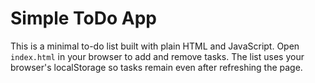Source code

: # Simple ToDo App

This is a minimal to-do list built with plain HTML and JavaScript.
Open `index.html` in your browser to add and remove tasks. The list uses your
browser's localStorage so tasks remain even after refreshing the page.
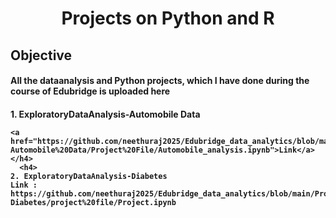 
<html>
  <h1 align='center'>
    Projects on Python and R
  </h1>
  <h2>
    Objective
  </h2>
  <h4>
    All the dataanalysis and Python projects, which I have done during the course of Edubridge is uploaded here
    </h4>
  <h4>
    1. ExploratoryDataAnalysis-Automobile Data
    
    <a href="https://github.com/neethuraj2025/Edubridge_data_analytics/blob/main/Projects/ExploratoryDataAnalysis-Automobile%20Data/Project%20File/Automobile_analysis.ipynb">Link</a>
    </h4>
      <h4>
    2. ExploratoryDataAnalysis-Diabetes
    Link : https://github.com/neethuraj2025/Edubridge_data_analytics/blob/main/Projects/ExploratoryDataAnalysis-Diabetes/project%20file/Project.ipynb
  </h4>
  </html>
  
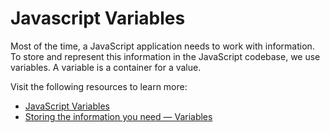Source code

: # Javascript Variables

Most of the time, a JavaScript application needs to work with information. To store and represent this information in the JavaScript codebase, we use variables. A variable is a container for a value.

Visit the following resources to learn more:

- [JavaScript Variables](https://javascript.info/variables)
- [Storing the information you need — Variables](https://developer.mozilla.org/en-US/docs/Learn/JavaScript/First_steps/Variables)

-*-

### What the task requires:
Across the listing above, how many lines carry "browser"? Give only the number.

### Solution for this exercise:
2